● What needs to be done
Please transcribe the data below in full, word for word, without the images.
─── Records for this exercise
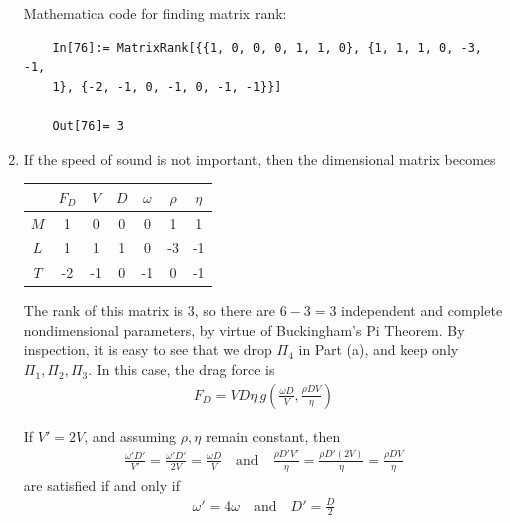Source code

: \documentclass{article}
\theoremstyle{definition}
\newcommand{\f}[2]{\frac{#1}{#2}}
\newcommand{\lp}{\left(}
\newcommand{\rp}{\right)}
\begin{document}
\begin{enumerate}[label=(\alph*)]
	
	Mathematica code for finding matrix rank:
	\begin{lstlisting}
	In[76]:= MatrixRank[{{1, 0, 0, 0, 1, 1, 0}, {1, 1, 1, 0, -3, -1, 
	1}, {-2, -1, 0, -1, 0, -1, -1}}]
	
	Out[76]= 3
	\end{lstlisting}
	
	\item If the speed of sound is not important, then the dimensional matrix becomes
	\begin{center}
		\begin{tabular}{c|c c c c  c c }
			& $F_D$ & $V$ & $D$ & $\omega$ & $\rho$ & $\eta$  \\
			\hline
			$M$ & 1     & 0   & 0   &  0       & 1      &  1      \\
			$L$ & 1     & 1   & 1   &  0       & -3     & -1       \\ 
			$T$ & -2    & -1  & 0   & -1       & 0      & -1    \\  
		\end{tabular} 
	\end{center}

	The rank of this matrix is 3, so there are $6-3 = 3$  independent and complete nondimensional parameters, by virtue of Buckingham's Pi Theorem. By inspection, it is easy to see that we drop $\Pi_4$ in Part (a), and keep only $\Pi_1, \Pi_2,\Pi_3$. In this case, the drag force is 
	\begin{align*}
	\boxed{ F_D = VD\eta\, g\lp \f{ \omega D}{V}, \f{ \rho DV}{\eta} \rp}
	\end{align*}
	
	If $V'=2V$, and assuming $\rho,\eta$ remain constant, then 
	\begin{align*}
	\f{\omega'D'}{V'} = \f{\omega' D'}{2V} = \f{\omega D}{V} \quad \text{and} \quad 
	\f{\rho D' V'}{\eta} = \f{\rho D' (2V) }{\eta} = \f{\rho DV}{\eta} 
	\end{align*}
	are satisfied if and only if 
	\begin{align*}
	\boxed{\omega' = 4\omega \quad\text{and}\quad D' = \f{D}{2}}
	\end{align*}
	
\end{enumerate}
\end{document}
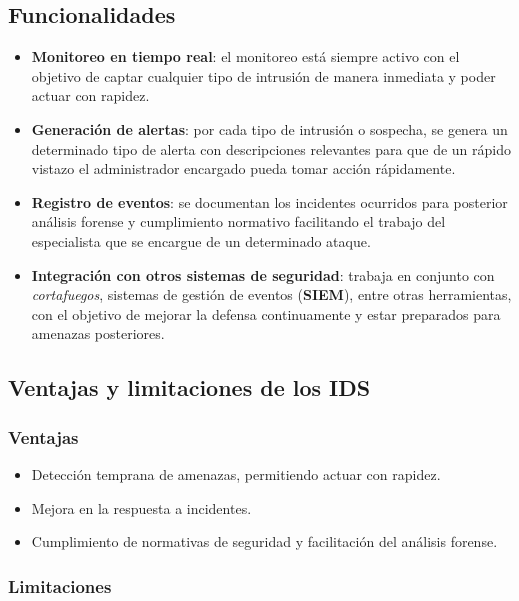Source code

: \documentclass[12pt,a4paper]{report}
\begin{document}
\subsection{Funcionalidades}

\begin{itemize}
	\item \textbf{Monitoreo en tiempo real}: el monitoreo está siempre activo con el objetivo de captar cualquier tipo de intrusión de manera inmediata y poder actuar con rapidez.
	
	\item \textbf{Generación de alertas}: por cada tipo de intrusión o sospecha, se genera un determinado tipo de alerta con descripciones relevantes para que de un rápido vistazo el administrador encargado pueda tomar acción rápidamente.
	
	\item \textbf{Registro de eventos}: se documentan los incidentes ocurridos para posterior análisis forense y cumplimiento normativo facilitando el trabajo del especialista que se encargue de un determinado ataque.
	
	\item \textbf{Integración con otros sistemas de seguridad}: trabaja en conjunto con \textit{cortafuegos}, sistemas de gestión de eventos (\textbf{SIEM}), entre otras herramientas, con el objetivo de mejorar la defensa continuamente y estar preparados para amenazas posteriores.
\end{itemize}



\subsection{Ventajas y limitaciones de los IDS}

\subsubsection{Ventajas}

\begin{itemize}
	\item Detección temprana de amenazas, permitiendo actuar con rapidez.
	\item Mejora en la respuesta a incidentes.
	\item Cumplimiento de normativas de seguridad y facilitación del análisis forense.
\end{itemize}

\subsubsection{Limitaciones}
\end{document}
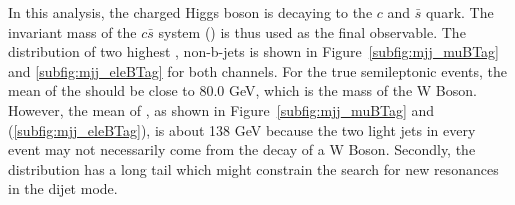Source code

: 
In this analysis, the charged Higgs boson is decaying to the $c$ and $\bar{s}$ 
quark. The invariant mass of the $c\bar{s}$ system (\mjj) is thus used as the 
final observable. The \mjj distribution of two highest \pt, non-b-jets is
shown in Figure~\ref{subfig:mjj_muBTag} and \ref{subfig:mjj_eleBTag} for
both channels. For the true semileptonic \ttbar events, the mean of the \mjj 
should be close to 80.0 GeV, which is the mass of the W Boson. However, the mean of
\mjj, as shown in Figure~\ref{subfig:mjj_muBTag} and (\ref{subfig:mjj_eleBTag}),
is about 138 GeV because the two light jets in every event may not necessarily 
come from the decay of a W Boson. Secondly, the \mjj distribution has a long tail 
which might constrain the search for new resonances in the dijet mode. 
\begin{figure}
    \centering
    \vfil

\end{figure}
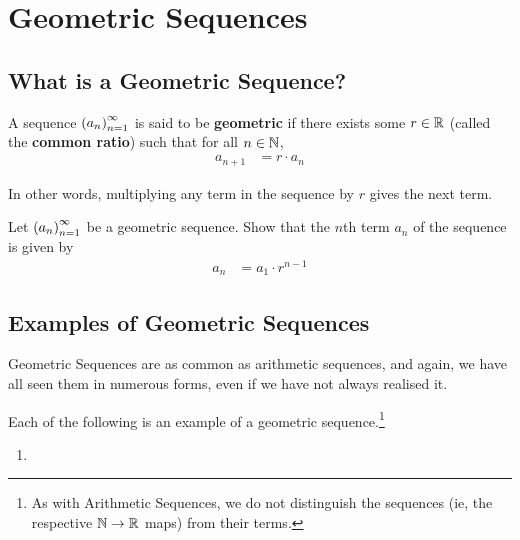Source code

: \section{Geometric Sequences}

\subsection{What is a Geometric Sequence?}

\begin{definition}
    A sequence $\left( a_n \right)_{n=1}^{\infty}$ is said to be \textbf{geometric} if there exists some $r \in \mathbb{R}$ (called the \textbf{common ratio}) such that for all $n \in \mathbb{N}$,
    \begin{align}
        a_{n+1} &= r \cdot a_n
    \end{align}
\end{definition}
In other words, multiplying any term in the sequence by $r$ gives the next term.

\begin{boxexercise}
    Let $\left( a_n \right)_{n=1}^{\infty}$ be a geometric sequence. Show that the $n$th term $a_n$ of the sequence is given by
    \begin{align}
        a_n &= a_1 \cdot r^{n - 1}
    \end{align}
\end{boxexercise}

\subsection{Examples of Geometric Sequences}

Geometric Sequences are as common as arithmetic sequences, and again, we have all seen them in numerous forms, even if we have not always realised it.

\begin{example}
    Each of the following is an example of a geometric sequence.\footnote{As with Arithmetic Sequences, we do not distinguish the sequences (ie, the respective $\mathbb{N} \to \mathbb{R}$ maps) from their terms.}
    \begin{enumerate}
        \item 
    \end{enumerate}
\end{example}

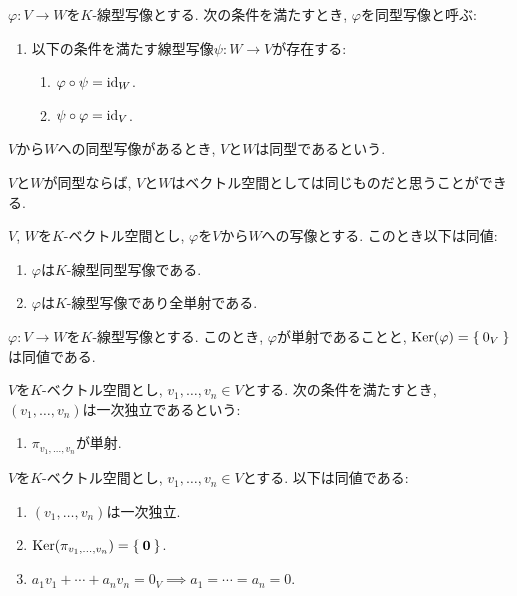 \begin{definition}
  $\varphi\colon V\to W$を$K$-線型写像とする.
  次の条件を満たすとき, $\varphi$を同型写像と呼ぶ:
  \begin{enumerate}
  \item 以下の条件を満たす線型写像$\psi\colon W\to V$が存在する:
    \begin{enumerate}
      \item $\varphi\circ \psi=\operatorname{id}_W$.
      \item $\psi\circ \varphi=\operatorname{id}_V$.
    \end{enumerate}
  \end{enumerate}
  $V$から$W$への同型写像があるとき,
  $V$と$W$は同型であるという.
\end{definition}

\begin{remark}
  $V$と$W$が同型ならば,
  $V$と$W$はベクトル空間としては同じものだと思うことができる.
\end{remark}
\begin{prop}
  $V$, $W$を$K$-ベクトル空間とし,
  $\varphi$を$V$から$W$への写像とする.
  このとき以下は同値:
  \begin{enumerate}
  \item $\varphi$は$K$-線型同型写像である.
  \item $\varphi$は$K$-線型写像であり全単射である.
  \end{enumerate}
\end{prop}
\begin{prop}
  $\varphi\colon V\to W$を$K$-線型写像とする.
  このとき, $\varphi$が単射であることと,
  $\operatorname{Ker}(\varphi)=\Set{0_V}$は同値である.
\end{prop}
\begin{definition}
  $V$を$K$-ベクトル空間とし,
  $v_1,\ldots,v_n\in V$とする.
  次の条件を満たすとき,
  $(v_1,\ldots,v_n)$は一次独立であるという:
  \begin{enumerate}
    \item $\pi_{v_1,\ldots,v_n}$が単射.
  \end{enumerate}
\end{definition}
\begin{remark}
  $V$を$K$-ベクトル空間とし,
  $v_1,\ldots,v_n\in V$とする.
  以下は同値である:
  \begin{enumerate}
  \item $(v_1,\ldots,v_n)$は一次独立.
  \item $\operatorname{Ker}(\pi_{v_1,\ldots,v_n})=\Set{\boldsymbol{0}}$.
  \item $a_1v_1+\cdots+a_nv_n=0_V\implies a_1=\cdots=a_n=0$.
  \end{enumerate}
\end{remark}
──────
● Solution to the exercise
Source code

: \documentclass{article}
\theoremstyle{definition}
\newcommand{\f}[2]{\frac{#1}{#2}}
\newcommand{\lp}{\left(}
\newcommand{\rp}{\right)}
\begin{document}
\begin{enumerate}[label=(\alph*)]
	
	Mathematica code for finding matrix rank:
	\begin{lstlisting}
	In[76]:= MatrixRank[{{1, 0, 0, 0, 1, 1, 0}, {1, 1, 1, 0, -3, -1, 
	1}, {-2, -1, 0, -1, 0, -1, -1}}]
	
	Out[76]= 3
	\end{lstlisting}
	
	\item If the speed of sound is not important, then the dimensional matrix becomes
	\begin{center}
		\begin{tabular}{c|c c c c  c c }
			& $F_D$ & $V$ & $D$ & $\omega$ & $\rho$ & $\eta$  \\
			\hline
			$M$ & 1     & 0   & 0   &  0       & 1      &  1      \\
			$L$ & 1     & 1   & 1   &  0       & -3     & -1       \\ 
			$T$ & -2    & -1  & 0   & -1       & 0      & -1    \\  
		\end{tabular} 
	\end{center}

	The rank of this matrix is 3, so there are $6-3 = 3$  independent and complete nondimensional parameters, by virtue of Buckingham's Pi Theorem. By inspection, it is easy to see that we drop $\Pi_4$ in Part (a), and keep only $\Pi_1, \Pi_2,\Pi_3$. In this case, the drag force is 
	\begin{align*}
	\boxed{ F_D = VD\eta\, g\lp \f{ \omega D}{V}, \f{ \rho DV}{\eta} \rp}
	\end{align*}
	
	If $V'=2V$, and assuming $\rho,\eta$ remain constant, then 
	\begin{align*}
	\f{\omega'D'}{V'} = \f{\omega' D'}{2V} = \f{\omega D}{V} \quad \text{and} \quad 
	\f{\rho D' V'}{\eta} = \f{\rho D' (2V) }{\eta} = \f{\rho DV}{\eta} 
	\end{align*}
	are satisfied if and only if 
	\begin{align*}
	\boxed{\omega' = 4\omega \quad\text{and}\quad D' = \f{D}{2}}
	\end{align*}
	
\end{enumerate}
\end{document}
Source code

: \documentclass[12pt,a4paper]{report}
\begin{document}
\subsection{Funcionalidades}

\begin{itemize}
	\item \textbf{Monitoreo en tiempo real}: el monitoreo está siempre activo con el objetivo de captar cualquier tipo de intrusión de manera inmediata y poder actuar con rapidez.
	
	\item \textbf{Generación de alertas}: por cada tipo de intrusión o sospecha, se genera un determinado tipo de alerta con descripciones relevantes para que de un rápido vistazo el administrador encargado pueda tomar acción rápidamente.
	
	\item \textbf{Registro de eventos}: se documentan los incidentes ocurridos para posterior análisis forense y cumplimiento normativo facilitando el trabajo del especialista que se encargue de un determinado ataque.
	
	\item \textbf{Integración con otros sistemas de seguridad}: trabaja en conjunto con \textit{cortafuegos}, sistemas de gestión de eventos (\textbf{SIEM}), entre otras herramientas, con el objetivo de mejorar la defensa continuamente y estar preparados para amenazas posteriores.
\end{itemize}



\subsection{Ventajas y limitaciones de los IDS}

\subsubsection{Ventajas}

\begin{itemize}
	\item Detección temprana de amenazas, permitiendo actuar con rapidez.
	\item Mejora en la respuesta a incidentes.
	\item Cumplimiento de normativas de seguridad y facilitación del análisis forense.
\end{itemize}

\subsubsection{Limitaciones}
\end{document}
Source code

: 
In this analysis, the charged Higgs boson is decaying to the $c$ and $\bar{s}$ 
quark. The invariant mass of the $c\bar{s}$ system (\mjj) is thus used as the 
final observable. The \mjj distribution of two highest \pt, non-b-jets is
shown in Figure~\ref{subfig:mjj_muBTag} and \ref{subfig:mjj_eleBTag} for
both channels. For the true semileptonic \ttbar events, the mean of the \mjj 
should be close to 80.0 GeV, which is the mass of the W Boson. However, the mean of
\mjj, as shown in Figure~\ref{subfig:mjj_muBTag} and (\ref{subfig:mjj_eleBTag}),
is about 138 GeV because the two light jets in every event may not necessarily 
come from the decay of a W Boson. Secondly, the \mjj distribution has a long tail 
which might constrain the search for new resonances in the dijet mode. 
\begin{figure}
    \centering
    \vfil

\end{figure}
Source code

: \section{Geometric Sequences}

\subsection{What is a Geometric Sequence?}

\begin{definition}
    A sequence $\left( a_n \right)_{n=1}^{\infty}$ is said to be \textbf{geometric} if there exists some $r \in \mathbb{R}$ (called the \textbf{common ratio}) such that for all $n \in \mathbb{N}$,
    \begin{align}
        a_{n+1} &= r \cdot a_n
    \end{align}
\end{definition}
In other words, multiplying any term in the sequence by $r$ gives the next term.

\begin{boxexercise}
    Let $\left( a_n \right)_{n=1}^{\infty}$ be a geometric sequence. Show that the $n$th term $a_n$ of the sequence is given by
    \begin{align}
        a_n &= a_1 \cdot r^{n - 1}
    \end{align}
\end{boxexercise}

\subsection{Examples of Geometric Sequences}

Geometric Sequences are as common as arithmetic sequences, and again, we have all seen them in numerous forms, even if we have not always realised it.

\begin{example}
    Each of the following is an example of a geometric sequence.\footnote{As with Arithmetic Sequences, we do not distinguish the sequences (ie, the respective $\mathbb{N} \to \mathbb{R}$ maps) from their terms.}
    \begin{enumerate}
        \item 
    \end{enumerate}
\end{example}

 \begin{definition}
  $\varphi\colon V\to W$を$K$-線型写像とする.
  次の条件を満たすとき, $\varphi$を同型写像と呼ぶ:
  \begin{enumerate}
  \item 以下の条件を満たす線型写像$\psi\colon W\to V$が存在する:
    \begin{enumerate}
      \item $\varphi\circ \psi=\operatorname{id}_W$.
      \item $\psi\circ \varphi=\operatorname{id}_V$.
    \end{enumerate}
  \end{enumerate}
  $V$から$W$への同型写像があるとき,
  $V$と$W$は同型であるという.
\end{definition}

\begin{remark}
  $V$と$W$が同型ならば,
  $V$と$W$はベクトル空間としては同じものだと思うことができる.
\end{remark}
\begin{prop}
  $V$, $W$を$K$-ベクトル空間とし,
  $\varphi$を$V$から$W$への写像とする.
  このとき以下は同値:
  \begin{enumerate}
  \item $\varphi$は$K$-線型同型写像である.
  \item $\varphi$は$K$-線型写像であり全単射である.
  \end{enumerate}
\end{prop}
\begin{prop}
  $\varphi\colon V\to W$を$K$-線型写像とする.
  このとき, $\varphi$が単射であることと,
  $\operatorname{Ker}(\varphi)=\Set{0_V}$は同値である.
\end{prop}
\begin{definition}
  $V$を$K$-ベクトル空間とし,
  $v_1,\ldots,v_n\in V$とする.
  次の条件を満たすとき,
  $(v_1,\ldots,v_n)$は一次独立であるという:
  \begin{enumerate}
    \item $\pi_{v_1,\ldots,v_n}$が単射.
  \end{enumerate}
\end{definition}
\begin{remark}
  $V$を$K$-ベクトル空間とし,
  $v_1,\ldots,v_n\in V$とする.
  以下は同値である:
  \begin{enumerate}
  \item $(v_1,\ldots,v_n)$は一次独立.
  \item $\operatorname{Ker}(\pi_{v_1,\ldots,v_n})=\Set{\boldsymbol{0}}$.
  \item $a_1v_1+\cdots+a_nv_n=0_V\implies a_1=\cdots=a_n=0$.
  \end{enumerate}
\end{remark}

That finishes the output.